## How to complete this task
Answer with a number only, giving how many lines in the data below include "torolni".

··· Input data ···

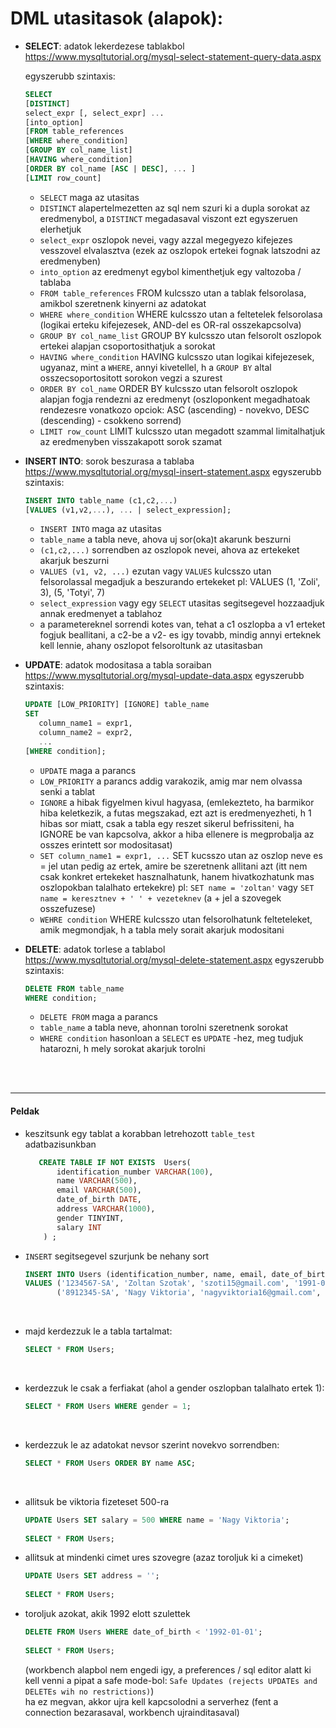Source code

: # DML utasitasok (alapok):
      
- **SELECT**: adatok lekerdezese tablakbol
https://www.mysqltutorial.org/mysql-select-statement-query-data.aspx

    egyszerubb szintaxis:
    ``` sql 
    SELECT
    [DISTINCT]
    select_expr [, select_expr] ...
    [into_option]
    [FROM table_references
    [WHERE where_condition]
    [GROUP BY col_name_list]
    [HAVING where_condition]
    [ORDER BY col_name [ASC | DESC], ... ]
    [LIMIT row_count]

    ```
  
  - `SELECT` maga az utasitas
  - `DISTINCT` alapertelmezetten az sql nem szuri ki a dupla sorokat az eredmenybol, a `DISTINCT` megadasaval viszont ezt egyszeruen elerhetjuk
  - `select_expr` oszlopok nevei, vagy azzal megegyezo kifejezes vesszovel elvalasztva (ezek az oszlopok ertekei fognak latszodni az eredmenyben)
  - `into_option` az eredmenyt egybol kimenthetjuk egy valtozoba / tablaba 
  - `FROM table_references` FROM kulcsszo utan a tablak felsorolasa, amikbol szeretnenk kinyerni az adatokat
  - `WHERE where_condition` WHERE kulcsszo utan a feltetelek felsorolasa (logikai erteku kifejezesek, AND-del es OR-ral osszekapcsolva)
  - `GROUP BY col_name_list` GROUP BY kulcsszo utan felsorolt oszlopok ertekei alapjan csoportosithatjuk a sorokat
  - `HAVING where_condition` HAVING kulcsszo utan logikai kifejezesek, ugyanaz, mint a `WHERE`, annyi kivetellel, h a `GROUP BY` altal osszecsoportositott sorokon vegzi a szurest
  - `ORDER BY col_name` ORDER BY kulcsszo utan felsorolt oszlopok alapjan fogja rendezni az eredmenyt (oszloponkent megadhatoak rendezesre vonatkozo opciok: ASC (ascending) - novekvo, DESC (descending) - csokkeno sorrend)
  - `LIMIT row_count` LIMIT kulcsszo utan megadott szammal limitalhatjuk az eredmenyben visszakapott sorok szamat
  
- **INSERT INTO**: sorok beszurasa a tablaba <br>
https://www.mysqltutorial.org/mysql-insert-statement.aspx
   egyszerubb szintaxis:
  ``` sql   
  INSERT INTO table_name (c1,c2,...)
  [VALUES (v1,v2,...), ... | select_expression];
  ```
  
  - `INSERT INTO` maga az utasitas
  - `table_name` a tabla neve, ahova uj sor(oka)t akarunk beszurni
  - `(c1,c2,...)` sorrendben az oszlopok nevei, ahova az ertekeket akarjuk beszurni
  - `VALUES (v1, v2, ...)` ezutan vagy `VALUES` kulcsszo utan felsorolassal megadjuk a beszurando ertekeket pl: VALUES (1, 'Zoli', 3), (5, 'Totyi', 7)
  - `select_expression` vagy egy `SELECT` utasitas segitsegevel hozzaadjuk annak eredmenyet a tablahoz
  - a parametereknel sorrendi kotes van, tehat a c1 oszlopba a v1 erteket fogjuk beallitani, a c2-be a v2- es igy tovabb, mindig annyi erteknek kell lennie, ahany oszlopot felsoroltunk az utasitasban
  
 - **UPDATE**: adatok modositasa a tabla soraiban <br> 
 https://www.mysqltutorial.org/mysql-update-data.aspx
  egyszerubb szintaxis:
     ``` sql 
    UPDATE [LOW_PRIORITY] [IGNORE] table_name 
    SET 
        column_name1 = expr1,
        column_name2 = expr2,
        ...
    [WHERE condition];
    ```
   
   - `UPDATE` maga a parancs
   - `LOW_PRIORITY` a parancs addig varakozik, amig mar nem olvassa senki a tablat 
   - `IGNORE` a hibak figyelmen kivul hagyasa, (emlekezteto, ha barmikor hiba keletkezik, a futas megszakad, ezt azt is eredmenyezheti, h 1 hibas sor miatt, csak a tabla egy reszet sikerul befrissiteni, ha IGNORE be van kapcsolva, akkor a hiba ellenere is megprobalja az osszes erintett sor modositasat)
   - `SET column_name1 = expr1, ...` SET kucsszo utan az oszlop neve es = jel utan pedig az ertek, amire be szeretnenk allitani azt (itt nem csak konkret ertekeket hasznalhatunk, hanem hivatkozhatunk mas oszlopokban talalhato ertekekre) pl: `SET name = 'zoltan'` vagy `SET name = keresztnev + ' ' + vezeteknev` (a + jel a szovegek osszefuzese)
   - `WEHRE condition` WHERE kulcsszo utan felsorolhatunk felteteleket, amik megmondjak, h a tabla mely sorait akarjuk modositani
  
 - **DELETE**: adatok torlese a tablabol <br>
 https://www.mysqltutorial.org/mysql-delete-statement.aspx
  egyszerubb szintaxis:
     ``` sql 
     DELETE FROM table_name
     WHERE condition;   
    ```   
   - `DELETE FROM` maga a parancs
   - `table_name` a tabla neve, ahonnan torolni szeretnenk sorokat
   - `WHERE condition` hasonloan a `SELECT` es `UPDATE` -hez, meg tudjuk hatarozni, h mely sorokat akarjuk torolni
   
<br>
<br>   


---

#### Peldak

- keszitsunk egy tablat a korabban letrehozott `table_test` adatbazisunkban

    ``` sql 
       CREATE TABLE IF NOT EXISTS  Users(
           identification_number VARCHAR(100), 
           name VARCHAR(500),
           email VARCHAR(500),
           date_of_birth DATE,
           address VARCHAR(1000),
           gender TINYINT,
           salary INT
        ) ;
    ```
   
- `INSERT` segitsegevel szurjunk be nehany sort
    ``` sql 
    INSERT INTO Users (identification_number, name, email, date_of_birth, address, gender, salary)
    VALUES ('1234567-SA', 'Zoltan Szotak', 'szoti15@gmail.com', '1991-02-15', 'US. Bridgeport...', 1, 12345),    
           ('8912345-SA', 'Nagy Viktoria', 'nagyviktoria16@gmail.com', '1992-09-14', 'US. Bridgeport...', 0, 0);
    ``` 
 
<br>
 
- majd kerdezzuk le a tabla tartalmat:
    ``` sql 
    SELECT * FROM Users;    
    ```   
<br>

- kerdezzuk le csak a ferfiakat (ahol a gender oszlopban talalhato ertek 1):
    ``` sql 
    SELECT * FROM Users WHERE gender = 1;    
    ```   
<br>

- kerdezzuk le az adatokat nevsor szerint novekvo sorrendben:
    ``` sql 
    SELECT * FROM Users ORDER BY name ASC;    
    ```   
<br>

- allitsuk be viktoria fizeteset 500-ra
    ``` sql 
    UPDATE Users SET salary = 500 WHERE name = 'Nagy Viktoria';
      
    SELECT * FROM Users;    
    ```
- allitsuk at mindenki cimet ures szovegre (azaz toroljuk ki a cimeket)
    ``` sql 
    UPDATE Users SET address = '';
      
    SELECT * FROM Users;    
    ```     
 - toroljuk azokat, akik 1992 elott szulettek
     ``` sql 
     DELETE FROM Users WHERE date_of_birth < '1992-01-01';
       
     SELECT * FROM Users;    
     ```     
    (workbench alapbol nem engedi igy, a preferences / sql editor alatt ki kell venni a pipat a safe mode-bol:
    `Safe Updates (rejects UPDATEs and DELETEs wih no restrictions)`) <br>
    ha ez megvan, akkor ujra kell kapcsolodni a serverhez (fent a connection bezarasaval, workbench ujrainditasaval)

···

## Reply
2